Dielectric strength and Breakdown Voltage is very important for design high voltage Transformer, Motor, Generator. and also important for high voltage transmission line and FACTS (Flexible AC Transmission).
An Insulator or Dielectric Material there are no free electrons to electric conduction, as in normal condition there are no current can be flowing through it.
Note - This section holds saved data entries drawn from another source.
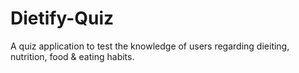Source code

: # Dietify-Quiz
A quiz application to test the knowledge of  users regarding dieiting, nutrition, food &amp; eating habits.
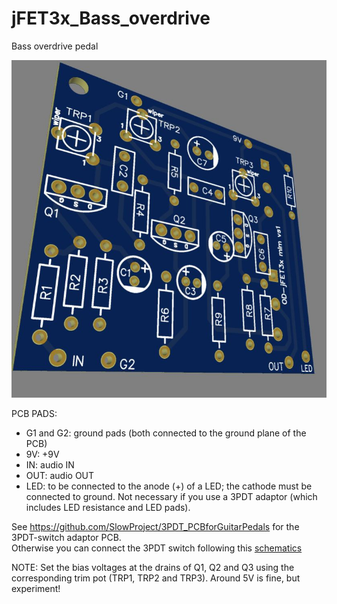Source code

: # jFET3x_Bass_overdrive
Bass overdrive pedal 

![alt text](https://github.com/SlowProject/jFET3x_Bass_overdrive/blob/main/pics/3Dfront.JPG)  

PCB PADS:  
-	G1 and G2: ground pads (both connected to the ground plane of the PCB)  
-	9V: +9V  
-	IN: audio IN  
-	OUT: audio OUT  
-	LED: to be connected to the anode (+) of a LED; the cathode must be connected to ground. Not necessary if you use a 3PDT adaptor (which includes LED resistance and LED pads).

See https://github.com/SlowProject/3PDT_PCBforGuitarPedals for the 3PDT-switch adaptor PCB.  
Otherwise you can connect the 3PDT switch following this [schematics](https://github.com/SlowProject/Fuzz_Jordan_guitar_pedal/blob/main/Fuzz%20mlm%20vs1-imagen-wiring%20to%203PDT%20switch.jpg)  

NOTE: Set the bias voltages at the drains of Q1, Q2 and Q3 using the corresponding trim pot (TRP1, TRP2 and TRP3). Around 5V is fine, but experiment!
However when the voltage applied between them increase and increase, such an insulator exceeds a certain value, it break down and allow a heavy electric current to flow through it, the value of this current much larger than the usual leakage current may be as equal to short circuit current. for solid insulator its get cracked also. this certain value of the voltage is Breakdown Voltage.
Breakdown Voltage of an insulator is the minimum voltage required to break it down.
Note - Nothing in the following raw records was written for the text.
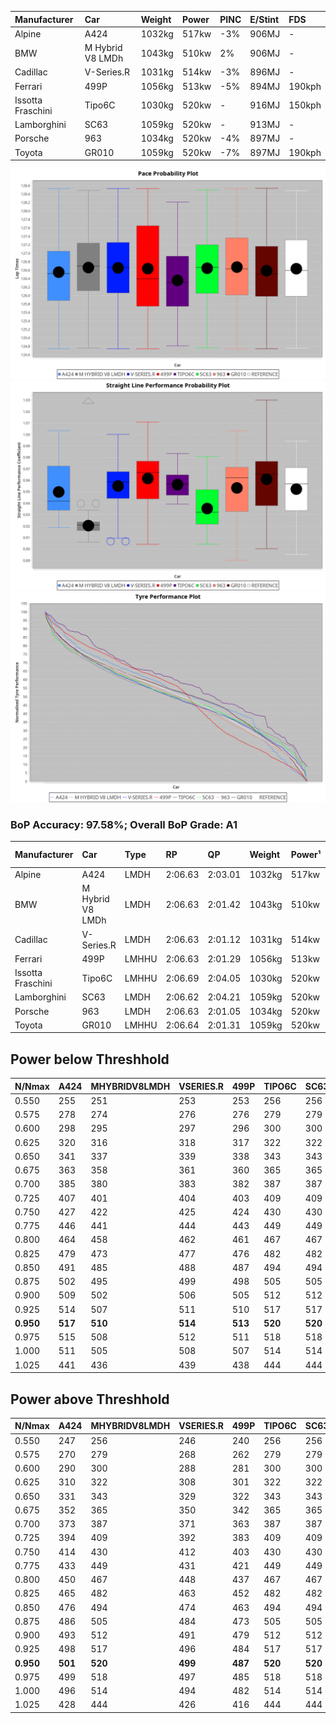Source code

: |Manufacturer|Car|Weight|Power|PINC|E/Stint|FDS|
|:-|:-|:-|:-|:-|:-|:-|
|Alpine|A424|1032kg|517kw|-3%|906MJ|-|
|BMW|M Hybrid V8 LMDh|1043kg|510kw|2%|906MJ|-|
|Cadillac|V-Series.R|1031kg|514kw|-3%|896MJ|-|
|Ferrari|499P|1056kg|513kw|-5%|894MJ|190kph|
|Issotta Fraschini|Tipo6C|1030kg|520kw|-|916MJ|150kph|
|Lamborghini|SC63|1059kg|520kw|-|913MJ|-|
|Porsche|963|1034kg|520kw|-4%|897MJ|-|
|Toyota|GR010|1059kg|520kw|-7%|897MJ|190kph|

![PACECHART](./IMG/AUTO.png)
![STRAIGHTLINEPERFORMANCECHART](./IMG/AUTO_sp.png)
![TYREPERFORMANCECHART](./IMG/AUTO_tw.png)

### BoP Accuracy: 97.58%; Overall BoP Grade: A1
|Manufacturer|Car|Type|RP|QP|Weight|Power¹|Threshhold|PINC|Power²|E/Stint|AVG Vmax|FDS|RDLC|L/Stint|BOP-Grade|ModelAccuracy|ModelPoints|Match%|
|:-|:-|:-|:-|:-|:-|:-|:-|:-|:-|:-|:-|:-|:-|:-|:-|:-|:-|:-|
|Alpine|A424|LMDH|2:06.63|2:03.01|1032kg|517kw|210.0kph|-3%|501kw|906MJ|303.00kph|-|1.03|25|~A1|81.15%|521|100.00%|
|BMW|M Hybrid V8 LMDh|LMDH|2:06.63|2:01.42|1043kg|510kw|210.0kph|2%|520kw|906MJ|299.79kph|-|1.03|25|~A1|98.60%|1690|100.00%|
|Cadillac|V-Series.R|LMDH|2:06.63|2:01.12|1031kg|514kw|210.0kph|-3%|499kw|896MJ|303.24kph|-|1.03|25|~A1|91.10%|1770|97.94%|
|Ferrari|499P|LMHHU|2:06.63|2:01.29|1056kg|513kw|210.0kph|-5%|487kw|894MJ|303.15kph|190kph|1.03|25|~A1|84.26%|2292|100.00%|
|Issotta Fraschini|Tipo6C|LMHHU|2:06.69|2:04.05|1030kg|520kw|0.0kph|-|520kw|916MJ|305.12kph|150kph|1.08|25|+A2|66.67%|96|90.38%|
|Lamborghini|SC63|LMDH|2:06.62|2:04.21|1059kg|520kw|210.0kph|-|520kw|913MJ|300.73kph|-|1.03|25|+A2|96.77%|419|92.31%|
|Porsche|963|LMDH|2:06.63|2:01.05|1034kg|520kw|210.0kph|-4%|499kw|897MJ|303.48kph|-|1.03|25|~A1|93.14%|5746|100.00%|
|Toyota|GR010|LMHHU|2:06.64|2:01.31|1059kg|520kw|210.0kph|-7%|484kw|897MJ|302.94kph|190kph|1.03|25|~A1|87.37%|3154|100.00%|

## Power below Threshhold
|N/Nmax|A424|MHYBRIDV8LMDH|VSERIES.R|499P|TIPO6C|SC63|963|GR010|
|:-|:-|:-|:-|:-|:-|:-|:-|:-|
|0.550|255|251|253|253|256|256|256|256|
|0.575|278|274|276|276|279|279|279|279|
|0.600|298|295|297|296|300|300|300|300|
|0.625|320|316|318|317|322|322|322|322|
|0.650|341|337|339|338|343|343|343|343|
|0.675|363|358|361|360|365|365|365|365|
|0.700|385|380|383|382|387|387|387|387|
|0.725|407|401|404|403|409|409|409|409|
|0.750|427|422|425|424|430|430|430|430|
|0.775|446|441|444|443|449|449|449|449|
|0.800|464|458|462|461|467|467|467|467|
|0.825|479|473|477|476|482|482|482|482|
|0.850|491|485|488|487|494|494|494|494|
|0.875|502|495|499|498|505|505|505|505|
|0.900|509|502|506|505|512|512|512|512|
|0.925|514|507|511|510|517|517|517|517|
|**0.950**|**517**|**510**|**514**|**513**|**520**|**520**|**520**|**520**|
|0.975|515|508|512|511|518|518|518|518|
|1.000|511|505|508|507|514|514|514|514|
|1.025|441|436|439|438|444|444|444|444|

## Power above Threshhold
|N/Nmax|A424|MHYBRIDV8LMDH|VSERIES.R|499P|TIPO6C|SC63|963|GR010|
|:-|:-|:-|:-|:-|:-|:-|:-|:-|
|0.550|247|256|246|240|256|256|246|238|
|0.575|270|279|268|262|279|279|268|260|
|0.600|290|300|288|281|300|300|288|279|
|0.625|310|322|308|301|322|322|308|299|
|0.650|331|343|329|322|343|343|329|320|
|0.675|352|365|350|342|365|365|350|340|
|0.700|373|387|371|363|387|387|371|361|
|0.725|394|409|392|383|409|409|392|381|
|0.750|414|430|412|403|430|430|412|400|
|0.775|433|449|431|421|449|449|431|418|
|0.800|450|467|448|437|467|467|448|435|
|0.825|465|482|463|452|482|482|463|449|
|0.850|476|494|474|463|494|494|474|460|
|0.875|486|505|484|473|505|505|484|470|
|0.900|493|512|491|479|512|512|491|476|
|0.925|498|517|496|484|517|517|496|481|
|**0.950**|**501**|**520**|**499**|**487**|**520**|**520**|**499**|**484**|
|0.975|499|518|497|485|518|518|497|482|
|1.000|496|514|494|482|514|514|494|479|
|1.025|428|444|426|416|444|444|426|413|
Dielectric Strength of an insulator is the maximum potential difference (voltage applied) which a unit thickness of the medium can withstand without breaking down.
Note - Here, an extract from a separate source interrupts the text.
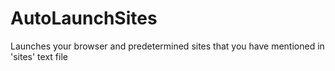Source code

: # AutoLaunchSites
 Launches your browser and predetermined sites that you have mentioned in 'sites' text file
Unit of Dielectric Strength-
normally its Volt/meter, although its Express in KV/mm
example: Dielectric Strength of AIR is 3kv/mm, its implies that the maximum potential difference ( Voltage) which one millimeter of air can withstand across it without breaking down is 3 kilo volt (3000 volt), and if the potential difference exceed this value the air insulation is break down and allow large electric current flowing through it.
FACTOR OF DIELECTRIC STRENGTH:
Its value Depends on the Thickness of the insulator, temperature, moisture, shape of the insulator and several other factors.
THICKNESS: if then thickness increase dielectric strength also increase and vise versa, but double the thickness of the insulator does not double the dielectric strength or breakdown voltage.
The relation between the breakdown voltage V and the thickness of insulation is approximately V=At²⁄³. (this statement also known as Baur’s Law) here A is a constant depends on the nature of the medium.